No quarto escuro, apenas o barulho dos pingos
caindo lá fora. Vontade de correr, desejo de gritar, descomunal vontade de
abrir a janela e abraçar a chuva. Ou deitar ao chão e espernear, ou dançar a
valsa dos loucos, ou se perder na noite atrás de qualquer sol.

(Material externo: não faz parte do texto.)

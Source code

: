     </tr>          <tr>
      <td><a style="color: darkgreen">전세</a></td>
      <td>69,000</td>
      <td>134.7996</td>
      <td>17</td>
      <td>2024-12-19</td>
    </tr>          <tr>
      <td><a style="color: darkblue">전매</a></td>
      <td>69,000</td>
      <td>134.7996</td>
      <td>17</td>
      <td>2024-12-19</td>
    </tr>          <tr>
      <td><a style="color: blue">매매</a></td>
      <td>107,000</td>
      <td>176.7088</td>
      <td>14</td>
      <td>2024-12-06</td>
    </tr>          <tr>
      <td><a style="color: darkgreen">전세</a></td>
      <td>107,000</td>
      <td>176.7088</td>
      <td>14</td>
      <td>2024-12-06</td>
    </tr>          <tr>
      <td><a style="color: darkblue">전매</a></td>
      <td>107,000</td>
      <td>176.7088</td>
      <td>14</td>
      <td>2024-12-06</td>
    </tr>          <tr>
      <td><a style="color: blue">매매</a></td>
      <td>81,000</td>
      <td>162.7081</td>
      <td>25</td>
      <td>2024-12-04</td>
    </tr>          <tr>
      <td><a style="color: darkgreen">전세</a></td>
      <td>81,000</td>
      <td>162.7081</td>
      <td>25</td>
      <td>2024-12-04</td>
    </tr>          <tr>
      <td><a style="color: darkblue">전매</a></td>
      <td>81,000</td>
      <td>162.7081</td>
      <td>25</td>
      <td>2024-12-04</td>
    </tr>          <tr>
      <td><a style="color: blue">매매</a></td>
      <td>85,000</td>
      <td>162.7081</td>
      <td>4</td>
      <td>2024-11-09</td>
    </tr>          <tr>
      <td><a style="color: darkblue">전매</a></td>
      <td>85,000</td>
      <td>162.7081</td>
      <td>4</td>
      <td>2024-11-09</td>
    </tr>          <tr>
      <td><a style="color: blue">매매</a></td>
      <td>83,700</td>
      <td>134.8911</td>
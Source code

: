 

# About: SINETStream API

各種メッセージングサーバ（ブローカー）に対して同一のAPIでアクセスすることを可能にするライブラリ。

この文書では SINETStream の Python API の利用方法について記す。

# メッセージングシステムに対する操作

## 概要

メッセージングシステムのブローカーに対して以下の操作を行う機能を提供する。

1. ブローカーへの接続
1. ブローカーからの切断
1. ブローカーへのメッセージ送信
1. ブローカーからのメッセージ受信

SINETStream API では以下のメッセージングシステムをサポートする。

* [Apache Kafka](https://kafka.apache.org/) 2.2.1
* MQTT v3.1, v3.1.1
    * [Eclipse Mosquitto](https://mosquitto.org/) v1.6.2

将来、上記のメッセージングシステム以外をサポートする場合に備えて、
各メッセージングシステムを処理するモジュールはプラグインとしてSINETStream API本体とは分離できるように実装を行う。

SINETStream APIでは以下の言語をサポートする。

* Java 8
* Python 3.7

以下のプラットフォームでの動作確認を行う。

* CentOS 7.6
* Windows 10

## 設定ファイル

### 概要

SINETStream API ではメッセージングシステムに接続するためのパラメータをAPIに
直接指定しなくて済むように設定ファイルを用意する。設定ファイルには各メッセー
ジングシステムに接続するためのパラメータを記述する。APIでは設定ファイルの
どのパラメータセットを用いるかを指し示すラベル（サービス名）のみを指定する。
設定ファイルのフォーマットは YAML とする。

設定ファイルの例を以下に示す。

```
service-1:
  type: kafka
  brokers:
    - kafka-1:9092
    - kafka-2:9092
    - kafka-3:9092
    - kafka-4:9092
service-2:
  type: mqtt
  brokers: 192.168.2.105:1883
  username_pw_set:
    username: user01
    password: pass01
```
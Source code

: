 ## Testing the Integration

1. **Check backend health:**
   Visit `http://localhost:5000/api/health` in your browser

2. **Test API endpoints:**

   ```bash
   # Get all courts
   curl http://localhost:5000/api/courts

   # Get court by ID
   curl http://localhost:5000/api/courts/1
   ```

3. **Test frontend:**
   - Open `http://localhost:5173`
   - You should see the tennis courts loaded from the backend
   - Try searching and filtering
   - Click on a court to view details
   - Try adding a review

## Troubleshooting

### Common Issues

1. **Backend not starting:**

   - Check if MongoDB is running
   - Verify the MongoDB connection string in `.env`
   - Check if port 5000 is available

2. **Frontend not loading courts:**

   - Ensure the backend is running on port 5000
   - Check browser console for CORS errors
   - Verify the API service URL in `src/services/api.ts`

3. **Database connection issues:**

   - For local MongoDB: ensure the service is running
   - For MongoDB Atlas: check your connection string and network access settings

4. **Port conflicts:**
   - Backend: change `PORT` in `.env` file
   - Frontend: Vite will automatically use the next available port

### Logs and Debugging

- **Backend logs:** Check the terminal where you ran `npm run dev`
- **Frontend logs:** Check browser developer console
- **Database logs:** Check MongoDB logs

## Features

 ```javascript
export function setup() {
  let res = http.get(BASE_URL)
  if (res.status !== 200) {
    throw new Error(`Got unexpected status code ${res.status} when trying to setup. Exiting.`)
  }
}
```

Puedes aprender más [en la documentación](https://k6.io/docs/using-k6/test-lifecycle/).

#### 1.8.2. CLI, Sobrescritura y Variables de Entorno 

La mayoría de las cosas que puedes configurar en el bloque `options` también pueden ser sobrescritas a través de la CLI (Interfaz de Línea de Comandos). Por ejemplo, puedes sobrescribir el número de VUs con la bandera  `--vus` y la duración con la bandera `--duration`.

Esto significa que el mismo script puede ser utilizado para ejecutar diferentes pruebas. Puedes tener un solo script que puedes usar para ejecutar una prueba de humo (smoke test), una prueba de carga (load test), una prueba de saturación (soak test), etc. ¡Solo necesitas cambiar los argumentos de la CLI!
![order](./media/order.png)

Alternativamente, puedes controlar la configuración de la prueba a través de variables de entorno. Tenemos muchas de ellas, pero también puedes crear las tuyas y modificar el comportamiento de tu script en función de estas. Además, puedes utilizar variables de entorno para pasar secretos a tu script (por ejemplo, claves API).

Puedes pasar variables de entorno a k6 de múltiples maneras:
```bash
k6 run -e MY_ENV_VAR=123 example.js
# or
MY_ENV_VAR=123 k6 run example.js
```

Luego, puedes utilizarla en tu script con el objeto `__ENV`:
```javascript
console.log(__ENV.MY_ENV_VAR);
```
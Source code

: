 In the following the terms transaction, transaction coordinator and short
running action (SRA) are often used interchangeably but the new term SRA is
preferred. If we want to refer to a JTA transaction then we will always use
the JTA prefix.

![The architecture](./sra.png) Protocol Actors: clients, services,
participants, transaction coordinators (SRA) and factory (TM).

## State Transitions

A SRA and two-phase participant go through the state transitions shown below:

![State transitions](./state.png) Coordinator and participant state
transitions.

Quando chove na noite há permissão de ser
lobo, de uivar, de gritar, de grunhir, de subir a montanha e clamar por um
nome. Há permissão de ser bicho subindo ao monte para rosnar e prantear todas
as dores do mundo.
Quando
chove na noite há permissão de loucura, de ensandecimento, de perder totalmente
o juízo. Há permissão de sair de si, de querer voar, de querer ser pingo caindo
em busca de um canteiro. Há permissão de conversar sozinho e de beijar a boca
que tão distante está.
Quando chove na noite, ah quando chove na
noite! O corvo negro surge em voo trazendo uma triste lembrança. Pios
arrepiantes, uivos apavorantes. Ai como dói a certeza da solidão e a
impossibilidade de voltar no tempo.
Quando chove na noite o solitário se faz
poeta e vai tecendo versos na vidraça em frente. Palavras e nomes, flechas e
corações, lágrimas caindo, tudo se derramando. E do lado de fora, perante o
amarelado da luz se espalhando no poste, a sensação de que alguém está ali. Mas
nunca está ali.
Quando chove a pessoa se molha por fora e por
dentro. A lágrima que cai nada significa perante a enxurrada que vai se
formando. E depois vem a inundação, a correnteza, um mar imenso que
furiosamente vai levando seu náufrago.
Quando chove eu logo retiro meu barco de
dentro de mim. Solto os panos, seguro o leme, e vou firmando a proa em boa
direção. Mas não tem jeito. Navego na solidão e naufrago no mar que nunca se
afasta de mim. Uma fúria chamada solidão!
Uma solidão em furiosa devastação.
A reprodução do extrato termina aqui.